This is how our current cluster setup on VMWARE:
3 master nodes: 8G RAM each, plus
2 data nodes: 8G RAM/ 500GB disk space, each on different physical disk for redundancy.
Recently we just started collecting NetFlow data with ElastiFlow, the data amount about is 25GB per day, with one
replication that's about 50GB disk space per day. The data retention period will be at least five days.
To accommodate the increasing data flow and amount, we are considering two scaling options here:
Add two more data nodes (8GB RAM, 500GB disk) to the cluster, and make sure each storage are on different physical disk. (Thanks for the shard allocation awareness).
The cluster will be 3 master nodes(8GB RAM) plus 4 data nodes(8GB RAM, 500GB disk each).
Add 8GB RAM, 500GB to each two existing data nodes.
The cluster will be 3 master nodes(8GB RAM) plus 2 data nodes(16GB RAM, 1TB disk each).
What are the pros and cons for each option? Any hints?
If we make the assumption that CPU resources also increase the same amount in both cases I would not necessarily expect much difference in performance. If anything I would expect 2 larger nodes to potentially perform better as there is less additional network traffic.
The main difference is probably what happens in failure scenarios. If you have 2 nodes and 1 replica, both nodes will hold all data. If a node fails Elasticsearch have nowhere to relocate the missing shards to and you will be running with just primary shards until the node comes back.
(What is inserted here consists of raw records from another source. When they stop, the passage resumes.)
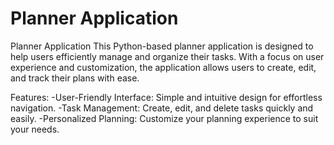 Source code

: # Planner Application
Planner Application
This Python-based planner application is designed to help users efficiently manage and organize their tasks. With a focus on user experience and customization, the application allows users to create, edit, and track their plans with ease.

Features:
-User-Friendly Interface: Simple and intuitive design for effortless navigation.
-Task Management: Create, edit, and delete tasks quickly and easily.
-Personalized Planning: Customize your planning experience to suit your needs.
If you have 4 nodes Elasticsearch can and will recover missing shards on the remaining nodes should a node fail. Exactly how these recovered shards are spread out across the nodes depend on whether shard allocation awareness is used or not. In this case you will still have replica shards of at least some of your shards which increases reliability, but Elasticsearch will also try to put all shards on just 3 disks in this scenario which could cause problems if you are using most of your disk space.